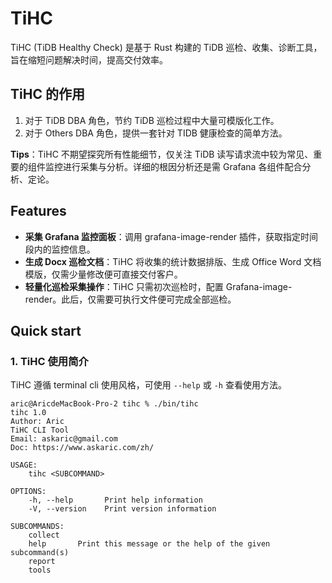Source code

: # TiHC

TiHC (TiDB Healthy Check) 是基于 Rust 构建的 TiDB 巡检、收集、诊断工具，旨在缩短问题解决时间，提高交付效率。

## TiHC 的作用
1. 对于 TiDB DBA 角色，节约 TiDB 巡检过程中大量可模版化工作。
2. 对于 Others DBA 角色，提供一套针对 TIDB 健康检查的简单方法。

**Tips**：TiHC 不期望探究所有性能细节，仅关注 TiDB 读写请求流中较为常见、重要的组件监控进行采集与分析。详细的根因分析还是需 Grafana 各组件配合分析、定论。

## Features
- **采集 Grafana 监控面板**：调用 grafana-image-render 插件，获取指定时间段内的监控信息。
- **生成 Docx 巡检文档**：TiHC 将收集的统计数据排版、生成 Office Word 文档模版，仅需少量修改便可直接交付客户。
- **轻量化巡检采集操作**：TiHC 只需初次巡检时，配置 Grafana-image-render。此后，仅需要可执行文件便可完成全部巡检。

## Quick start

### 1. TiHC 使用简介
TiHC 遵循 terminal cli 使用风格，可使用 `--help` 或 `-h` 查看使用方法。
```shell
aric@AricdeMacBook-Pro-2 tihc % ./bin/tihc 
tihc 1.0
Author: Aric
TiHC CLI Tool
Email: askaric@gmail.com
Doc: https://www.askaric.com/zh/

USAGE:
    tihc <SUBCOMMAND>

OPTIONS:
    -h, --help       Print help information
    -V, --version    Print version information

SUBCOMMANDS:
    collect    
    help       Print this message or the help of the given subcommand(s)
    report     
    tools      
```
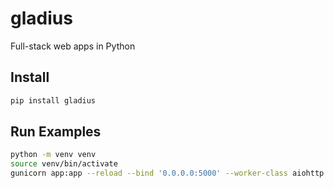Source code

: # gladius
Full-stack web apps in Python

## Install
```bash
pip install gladius
```

## Run Examples
```bash
python -m venv venv
source venv/bin/activate
gunicorn app:app --reload --bind '0.0.0.0:5000' --worker-class aiohttp.GunicornWebWorker
```
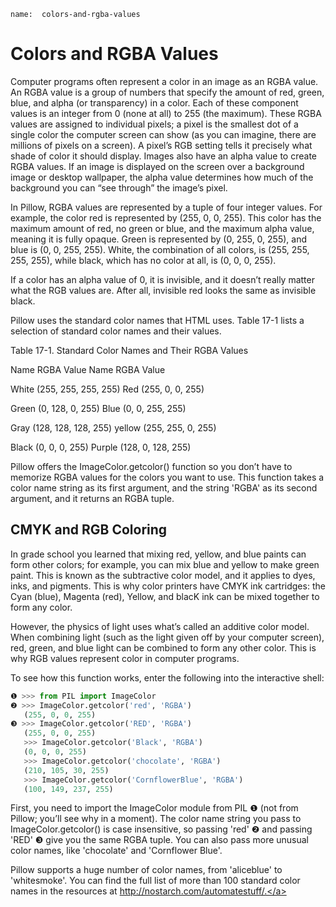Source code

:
 ```ngMeta
name:  colors-and-rgba-values
```
# Colors and RGBA Values
Computer programs often represent a color in an image as an RGBA value. An RGBA value is a group of numbers that specify the amount of red, green, blue, and alpha (or transparency) in a color. Each of these component values is an integer from 0 (none at all) to 255 (the maximum). These RGBA values are assigned to individual pixels; a pixel is the smallest dot of a single color the computer screen can show (as you can imagine, there are millions of pixels on a screen). A pixel’s RGB setting tells it precisely what shade of color it should display. Images also have an alpha value to create RGBA values. If an image is displayed on the screen over a background image or desktop wallpaper, the alpha value determines how much of the background you can “see through” the image’s pixel.

In Pillow, RGBA values are represented by a tuple of four integer values. For example, the color red is represented by (255, 0, 0, 255). This color has the maximum amount of red, no green or blue, and the maximum alpha value, meaning it is fully opaque. Green is represented by (0, 255, 0, 255), and blue is (0, 0, 255, 255). White, the combination of all colors, is (255, 255, 255, 255), while black, which has no color at all, is (0, 0, 0, 255).

If a color has an alpha value of 0, it is invisible, and it doesn’t really matter what the RGB values are. After all, invisible red looks the same as invisible black.

Pillow uses the standard color names that HTML uses. Table 17-1 lists a selection of standard color names and their values.

Table 17-1. Standard Color Names and Their RGBA Values

Name                  RGBA Value                      Name                              RGBA Value

White            (255, 255, 255, 255)                  Red                              (255, 0, 0, 255)

Green 			(0, 128, 0, 255) 					   Blue 							(0, 0, 255, 255)

Gray 			(128, 128, 128, 255)				   yellow 							(255, 255, 0, 255)

Black  			(0, 0, 0, 255)						   Purple							(128, 0, 128, 255)

Pillow offers the ImageColor.getcolor() function so you don’t have to memorize RGBA values for the colors you want to use. This function takes a color name string as its first argument, and the string 'RGBA' as its second argument, and it returns an RGBA tuple.

## CMYK and RGB Coloring

In grade school you learned that mixing red, yellow, and blue paints can form other colors; for example, you can mix blue and yellow to make green paint. This is known as the subtractive color model, and it applies to dyes, inks, and pigments. This is why color printers have CMYK ink cartridges: the Cyan (blue), Magenta (red), Yellow, and blacK ink can be mixed together to form any color.

However, the physics of light uses what’s called an additive color model. When combining light (such as the light given off by your computer screen), red, green, and blue light can be combined to form any other color. This is why RGB values represent color in computer programs.

To see how this function works, enter the following into the interactive shell:

```python
❶ >>> from PIL import ImageColor
❷ >>> ImageColor.getcolor('red', 'RGBA')
   (255, 0, 0, 255)
❸ >>> ImageColor.getcolor('RED', 'RGBA')
   (255, 0, 0, 255)
   >>> ImageColor.getcolor('Black', 'RGBA')
   (0, 0, 0, 255)
   >>> ImageColor.getcolor('chocolate', 'RGBA')
   (210, 105, 30, 255)
   >>> ImageColor.getcolor('CornflowerBlue', 'RGBA')
   (100, 149, 237, 255)
```
First, you need to import the ImageColor module from PIL ❶ (not from Pillow; you’ll see why in a moment). The color name string you pass to ImageColor.getcolor() is case insensitive, so passing 'red' ❷ and passing 'RED' ❸ give you the same RGBA tuple. You can also pass more unusual color names, like 'chocolate' and 'Cornflower Blue'.

Pillow supports a huge number of color names, from 'aliceblue' to 'whitesmoke'. You can find the full list of more than 100 standard color names in the resources at <span><a href=" http://nostarch.com/automatestuff/."> http://nostarch.com/automatestuff/.</a></span>
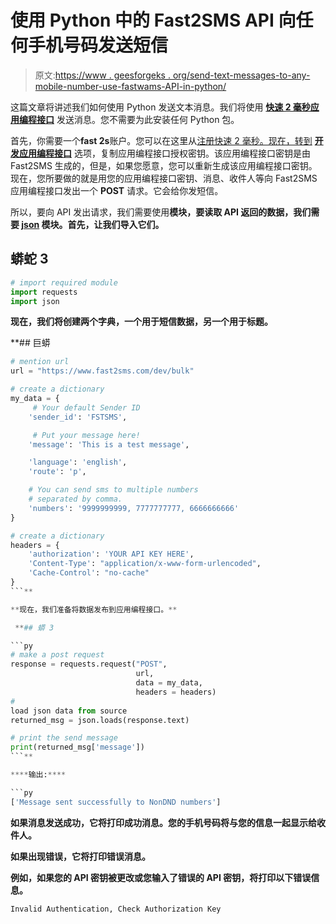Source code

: # 使用 Python 中的 Fast2SMS API 向任何手机号码发送短信

> 原文:[https://www . geesforgeks . org/send-text-messages-to-any-mobile-number-use-fastwams-API-in-python/](https://www.geeksforgeeks.org/send-text-messages-to-any-mobile-number-using-fast2sms-api-in-python/)

这篇文章将讲述我们如何使用 Python 发送文本消息。我们将使用 [**快速 2 毫秒应用编程接口**](https://www.fast2sms.com/dashboard/sms/bulk) 发送消息。您不需要为此安装任何 Python 包。

首先，你需要一个**fast 2s**账户。您可以在这里从[注册快速 2 毫秒。现在，转到](https://www.fast2sms.com/) [**开发应用编程接口**](https://www.fast2sms.com/dashboard/dev-api) 选项，复制应用编程接口授权密钥。该应用编程接口密钥是由 Fast2SMS 生成的，但是，如果您愿意，您可以重新生成该应用编程接口密钥。现在，您所要做的就是用您的应用编程接口密钥、消息、收件人等向 Fast2SMS 应用编程接口发出一个 **POST** 请求。它会给你发短信。

所以，要向 API 发出请求，我们需要使用[](https://www.geeksforgeeks.org/python-requests-tutorial/)**模块，要读取 API 返回的数据，我们需要 [**json**](https://www.geeksforgeeks.org/read-write-and-parse-json-using-python/) 模块。首先，让我们导入它们。**

## **蟒蛇 3**

```py
# import required module
import requests
import json
```

**现在，我们将创建两个字典，一个用于短信数据，另一个用于标题。**

 **## 巨蟒

```py
# mention url
url = "https://www.fast2sms.com/dev/bulk"

# create a dictionary
my_data = {
     # Your default Sender ID
    'sender_id': 'FSTSMS', 

     # Put your message here!
    'message': 'This is a test message', 

    'language': 'english',
    'route': 'p',

    # You can send sms to multiple numbers
    # separated by comma.
    'numbers': '9999999999, 7777777777, 6666666666'    
}

# create a dictionary
headers = {
    'authorization': 'YOUR API KEY HERE',
    'Content-Type': "application/x-www-form-urlencoded",
    'Cache-Control': "no-cache"
}
```** 

**现在，我们准备将数据发布到应用编程接口。**

 **## 蟒 3

```py
# make a post request
response = requests.request("POST",
                            url,
                            data = my_data,
                            headers = headers)
#
load json data from source
returned_msg = json.loads(response.text)

# print the send message
print(returned_msg['message'])
```** 

****输出:****

```py
['Message sent successfully to NonDND numbers']
```

**如果消息发送成功，它将打印成功消息。您的手机号码将与您的信息一起显示给收件人。**

**如果出现错误，它将打印错误消息。**

****例如**，如果您的 API 密钥被更改或您输入了错误的 API 密钥，将打印以下错误信息。**

```py
Invalid Authentication, Check Authorization Key
```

########

*Aim of the task*
Determine how many of the lines above include the word "model", then give that number and nothing else.

*Solution for this problem*
2